**Goal of the exercise**
Among the entries, which lines carry the string "third"? Copy every one.

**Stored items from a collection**

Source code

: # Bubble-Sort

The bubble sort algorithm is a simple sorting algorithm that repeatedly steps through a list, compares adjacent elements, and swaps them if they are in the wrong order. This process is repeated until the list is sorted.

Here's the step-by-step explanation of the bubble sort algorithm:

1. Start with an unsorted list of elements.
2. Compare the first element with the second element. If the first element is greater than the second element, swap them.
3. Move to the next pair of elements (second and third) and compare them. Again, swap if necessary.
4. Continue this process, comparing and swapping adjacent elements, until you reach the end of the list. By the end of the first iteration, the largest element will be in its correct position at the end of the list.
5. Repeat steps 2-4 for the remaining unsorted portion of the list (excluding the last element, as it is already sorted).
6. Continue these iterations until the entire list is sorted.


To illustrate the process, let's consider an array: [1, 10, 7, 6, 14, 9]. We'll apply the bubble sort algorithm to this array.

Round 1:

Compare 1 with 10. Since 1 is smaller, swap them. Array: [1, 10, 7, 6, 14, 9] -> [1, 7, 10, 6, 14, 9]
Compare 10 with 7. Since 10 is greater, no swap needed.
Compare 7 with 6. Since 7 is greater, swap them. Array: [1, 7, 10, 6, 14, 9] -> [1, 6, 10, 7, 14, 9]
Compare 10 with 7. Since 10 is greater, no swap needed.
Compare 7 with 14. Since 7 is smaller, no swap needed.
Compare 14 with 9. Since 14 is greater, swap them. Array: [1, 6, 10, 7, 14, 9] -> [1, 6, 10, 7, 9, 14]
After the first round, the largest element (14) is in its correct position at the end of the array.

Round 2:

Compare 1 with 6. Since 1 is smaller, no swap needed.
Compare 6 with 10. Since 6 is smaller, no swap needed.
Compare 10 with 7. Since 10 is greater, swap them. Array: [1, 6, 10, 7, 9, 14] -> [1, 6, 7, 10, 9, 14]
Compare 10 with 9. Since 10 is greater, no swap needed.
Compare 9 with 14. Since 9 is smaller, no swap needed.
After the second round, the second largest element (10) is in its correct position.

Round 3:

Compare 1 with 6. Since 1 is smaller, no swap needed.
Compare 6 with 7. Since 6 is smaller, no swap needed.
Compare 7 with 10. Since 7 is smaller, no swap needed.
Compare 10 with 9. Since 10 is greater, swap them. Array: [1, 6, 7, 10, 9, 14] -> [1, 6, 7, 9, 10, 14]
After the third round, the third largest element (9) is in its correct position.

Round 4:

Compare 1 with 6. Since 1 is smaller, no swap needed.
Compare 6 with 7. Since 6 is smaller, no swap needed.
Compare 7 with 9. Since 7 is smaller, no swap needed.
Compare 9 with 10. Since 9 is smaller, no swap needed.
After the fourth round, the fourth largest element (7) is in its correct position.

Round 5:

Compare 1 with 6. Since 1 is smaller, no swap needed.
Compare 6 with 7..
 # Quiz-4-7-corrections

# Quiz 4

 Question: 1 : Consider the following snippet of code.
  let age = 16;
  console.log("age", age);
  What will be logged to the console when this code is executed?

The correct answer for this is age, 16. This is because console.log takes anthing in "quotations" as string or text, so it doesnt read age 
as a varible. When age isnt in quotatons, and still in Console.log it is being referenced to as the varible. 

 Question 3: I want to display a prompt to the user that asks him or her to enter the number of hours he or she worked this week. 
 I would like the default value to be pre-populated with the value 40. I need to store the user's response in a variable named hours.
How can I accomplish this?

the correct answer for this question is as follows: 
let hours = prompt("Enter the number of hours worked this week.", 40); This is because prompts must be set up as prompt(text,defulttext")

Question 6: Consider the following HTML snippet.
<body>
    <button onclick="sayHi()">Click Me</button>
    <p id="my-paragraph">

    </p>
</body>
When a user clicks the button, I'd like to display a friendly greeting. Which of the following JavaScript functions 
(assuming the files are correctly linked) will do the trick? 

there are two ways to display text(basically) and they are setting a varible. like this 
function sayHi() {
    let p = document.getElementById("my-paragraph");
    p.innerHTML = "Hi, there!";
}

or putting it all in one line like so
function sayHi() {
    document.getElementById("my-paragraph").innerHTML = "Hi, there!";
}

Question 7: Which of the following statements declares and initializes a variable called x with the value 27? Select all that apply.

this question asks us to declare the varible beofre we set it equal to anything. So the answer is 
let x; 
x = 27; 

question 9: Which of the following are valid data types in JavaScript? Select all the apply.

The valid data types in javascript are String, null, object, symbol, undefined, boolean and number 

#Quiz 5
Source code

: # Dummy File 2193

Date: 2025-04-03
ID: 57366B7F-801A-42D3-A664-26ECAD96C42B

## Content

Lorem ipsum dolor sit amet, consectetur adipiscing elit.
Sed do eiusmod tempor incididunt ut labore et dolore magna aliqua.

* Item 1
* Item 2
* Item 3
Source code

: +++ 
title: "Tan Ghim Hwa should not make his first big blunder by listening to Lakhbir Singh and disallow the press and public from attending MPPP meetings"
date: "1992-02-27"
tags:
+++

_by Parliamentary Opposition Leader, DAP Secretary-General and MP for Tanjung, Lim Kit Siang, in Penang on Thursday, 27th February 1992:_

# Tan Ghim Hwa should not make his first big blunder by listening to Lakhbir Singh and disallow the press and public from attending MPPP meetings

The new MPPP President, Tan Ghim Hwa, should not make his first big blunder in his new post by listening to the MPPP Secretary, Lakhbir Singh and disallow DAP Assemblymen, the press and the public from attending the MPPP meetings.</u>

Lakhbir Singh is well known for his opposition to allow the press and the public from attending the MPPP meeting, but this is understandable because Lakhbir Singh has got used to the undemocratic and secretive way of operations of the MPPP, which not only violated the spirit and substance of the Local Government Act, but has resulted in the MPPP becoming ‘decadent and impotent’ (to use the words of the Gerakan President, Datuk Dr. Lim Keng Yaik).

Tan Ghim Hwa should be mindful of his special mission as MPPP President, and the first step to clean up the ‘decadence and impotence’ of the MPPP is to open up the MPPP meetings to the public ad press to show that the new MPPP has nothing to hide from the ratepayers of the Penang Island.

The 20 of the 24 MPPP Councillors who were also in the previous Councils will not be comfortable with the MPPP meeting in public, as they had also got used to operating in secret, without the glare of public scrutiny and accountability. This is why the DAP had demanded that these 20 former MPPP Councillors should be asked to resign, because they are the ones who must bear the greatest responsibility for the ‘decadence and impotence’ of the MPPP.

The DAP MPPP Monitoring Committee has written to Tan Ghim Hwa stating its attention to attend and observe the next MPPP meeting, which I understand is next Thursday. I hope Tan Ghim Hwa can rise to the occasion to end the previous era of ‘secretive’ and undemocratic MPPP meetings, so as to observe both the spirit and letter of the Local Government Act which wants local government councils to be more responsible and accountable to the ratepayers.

**Output below**
3. Move to the next pair of elements (second and third) and compare them. Again, swap if necessary.
After the third round, the third largest element (9) is in its correct position.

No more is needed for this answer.